Il Consiglio di Sicurezza dell’Onu, infine, ha emanato due nuove Risoluzioni nel 2015, con le quali si riaffermano le norme ed i regimi sanzionatori adottati precedentemente (Risoluzione Nazioni Unite 2199/2015) e si cerca di rafforzare la pressione sul gruppo Isis, mirando principalmente alle sue fonti di finanzia- mento (Risoluzione Nazioni Unite 2253/2015).
Nel corso di una riunione plenaria tenutasi pochi giorni dopo gli attentati di New York dell’11 settembre 2001, il Financial Action Task Force (FAFT) ha esteso il proprio mandato al contrasto del finanziamento degli atti di terrorismo e delle organizzazioni terroristiche, introducendo Otto Raccomandazioni Speciali sul Finanziamento del Terrorismo. Queste ultime, oltre a fornire linee di indirizzo per rendere operative le Risoluzioni Onu, hanno definito alcuni criteri regolamentari per presidiare meglio i settori ritenuti maggiormente esposti al rischio, tra cui servizi di money transfer, bonifici transfrontalieri, trasferimenti di contante al seguito, operatività di organizzazioni non-profit. Nel 2003, a seguito di una nuova revisione, le Raccomandazioni Speciali sono diventate Nove e approvate da oltre 180 Paesi.
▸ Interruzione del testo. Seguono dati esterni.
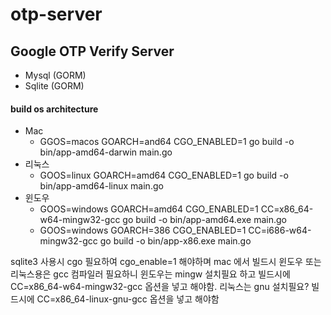 # otp-server

## Google OTP Verify Server

  - Mysql (GORM)
  - Sqlite (GORM)

#### build os architecture

- Mac
  - GGOS=macos GOARCH=and64 CGO_ENABLED=1 go build -o bin/app-amd64-darwin main.go
- 리눅스
  - GOOS=linux GOARCH=amd64 CGO_ENABLED=1 go build -o bin/app-amd64-linux main.go
- 윈도우
  - GOOS=windows GOARCH=amd64 CGO_ENABLED=1 CC=x86_64-w64-mingw32-gcc go build -o bin/app-amd64.exe main.go
  - GOOS=windows GOARCH=386 CGO_ENABLED=1 CC=i686-w64-mingw32-gcc go build -o bin/app-x86.exe main.go

sqlite3 사용시 cgo 필요하여 cgo_enable=1 해야하며
mac 에서 빌드시 윈도우 또는 리눅스용은 gcc 컴파일러 필요하니
윈도우는 mingw 설치필요 하고
빌드시에 CC=x86_64-w64-mingw32-gcc 옵션을 넣고 해야함.
리눅스는 gnu 설치필요?
빌드시에 CC=x86_64-linux-gnu-gcc 옵션을 넣고 해야함
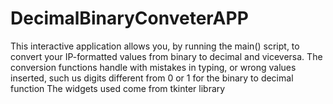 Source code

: # DecimalBinaryConveterAPP

This interactive application allows you, by running the main() script, to convert your IP-formatted values from binary to decimal and viceversa.
The conversion functions handle with mistakes in typing, or wrong values inserted, such us digits different from 0 or 1 for the binary to decimal function
The widgets used come from tkinter library
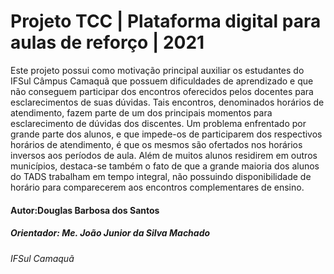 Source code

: <h1>Projeto TCC | Plataforma digital para aulas de reforço | 2021</h1>

Este projeto possui como motivação principal auxiliar os estudantes do IFSul Câmpus Camaquã que possuem dificuldades de aprendizado e que não conseguem participar dos encontros oferecidos pelos docentes para esclarecimentos de suas dúvidas. Tais encontros, denominados horários de atendimento, fazem parte de um dos principais momentos para esclarecimento de dúvidas dos discentes. Um problema enfrentado por grande parte dos alunos, e que impede-os de participarem dos respectivos horários de atendimento, é que os mesmos são ofertados nos horários inversos aos períodos de aula. Além de muitos alunos residirem em outros municípios, destaca-se também o fato de que a grande maioria dos alunos do TADS trabalham em tempo integral, não possuindo disponibilidade de horário para comparecerem aos encontros complementares de ensino.

<h4>Autor:Douglas Barbosa dos Santos</h4>
<h5>Orientador: Me. João Junior da Silva Machado</h5>
<h6>IFSul Camaquã</h6>
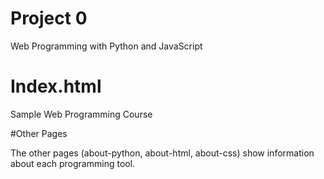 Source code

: # Project 0

Web Programming with Python and JavaScript

# Index.html

Sample Web Programming Course

#Other Pages

The other pages (about-python, about-html, about-css) show information about each programming tool. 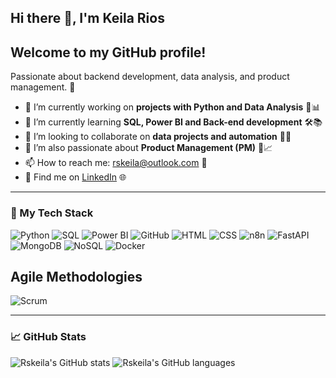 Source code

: ## Hi there 👋, I'm Keila Rios

## Welcome to my GitHub profile!

Passionate about backend development, data analysis, and product management. 🚀


- 🔭 I’m currently working on **projects with Python and Data Analysis** 🐍📊  
- 🌱 I’m currently learning **SQL, Power BI and Back-end development** 🛠️📚  
- 👯 I’m looking to collaborate on **data projects and automation** 🤖✨  
- 💼 I’m also passionate about **Product Management (PM)** 🚀📈  
- 📫 How to reach me: [rskeila@outlook.com](mailto:rskeila@outlook.com) 📧  
- 🔗 Find me on [LinkedIn](https://www.linkedin.com/in/rskeila/) 🌐 



---

### 🚀 My Tech Stack

![Python](https://img.shields.io/badge/-Python-3776AB?style=flat&logo=python&logoColor=white)
![SQL](https://img.shields.io/badge/-SQL-4479A1?style=flat&logo=mysql&logoColor=white)
![Power BI](https://img.shields.io/badge/-Power%20BI-F2C811?style=flat&logo=microsoft-power-bi&logoColor=white)
![GitHub](https://img.shields.io/badge/-GitHub-181717?style=flat&logo=github&logoColor=white)
![HTML](https://img.shields.io/badge/-HTML-E34F26?style=flat&logo=html5&logoColor=white)
![CSS](https://img.shields.io/badge/-CSS-1572B6?style=flat&logo=css3&logoColor=white)
![n8n](https://img.shields.io/badge/-n8n-ff3e00?style=flat&logo=n8n&logoColor=white)
![FastAPI](https://img.shields.io/badge/-FastAPI-009688?style=flat&logo=fastapi&logoColor=white)
![MongoDB](https://img.shields.io/badge/-MongoDB-47A248?style=flat&logo=mongodb&logoColor=white)
![NoSQL](https://img.shields.io/badge/-NoSQL-005A9C?style=flat)
![Docker](https://img.shields.io/badge/-Docker-2496ED?style=flat&logo=docker&logoColor=white)
## Agile Methodologies

![Scrum](https://img.shields.io/badge/-Scrum-6DB33F?style=flat&logo=scrumalliance&logoColor=white)


---

### 📈 GitHub Stats

![Rskeila's GitHub stats](https://github-readme-stats.vercel.app/api?username=Rskeila&show_icons=true&theme=radical)
![Rskeila's GitHub languages](https://github-readme-stats.vercel.app/api/top-langs/?username=Rskeila&layout=compact&theme=dark)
La normativa è stata interamente rivista nel 2012 consentendo l’avvio di un profondo aggiornamento delle Raccomandazioni in stretta cooperazione con i Gruppi Regionali costituiti sul modello GAFI e con osservatori quali il Fondo Monetario Internazionale, la Banca Mondiale e l’Organizzazione delle Nazioni Unite.
Le nuove Raccomandazioni, corredate da ‘‘Note interpretative’’, chiariscono e consolidano obblighi già esistenti ed introducono innovazioni che tengono conto dell’esperienza maturata negli anni, delle criticità riscontrate nelle valutazioni dei sistemi antiriciclaggio nazionali e dell’evoluzione dei rischi, in modo da rafforzare i controlli sulle situazioni ad alto rischio. La revisione, inoltre, consente ai Paesi di adottare un approccio più flessibile in grado di rispondere in modo adeguato e proporzionale alle diverse peculiarità. Dopo aver individuato le minacce più frequenti, le autorità nazionali possono così concentrare le proprie risorse in maniera più efficace applicando misure preventive, o correttive, nelle aree in cui permangono elevati rischi. Gli Stati, da una parte, devono disporre di politiche antiriciclaggio e di contrasto al finanziamento del terrorismo, periodicamente riviste, che tengano conto degli standard internazionali e dei pericoli individuati; dall’altra, devono istituire un’autorità, in Italia l’Unitaà d’Informazione Finanziaria (UIF), che si assuma la responsabilità di tali politiche, sia per quanto concerne la loro elaborazione e aggiornamento, sia in merito alla loro attuazione. Affinché risultino effettivamente operative ed efficaci, le misure elaborate devono poi disporre di meccanismi che consentano alle autorità di vigilanza, alle forze dell’ordine ed alle altre entità competenti di cooperare e coordinarsi.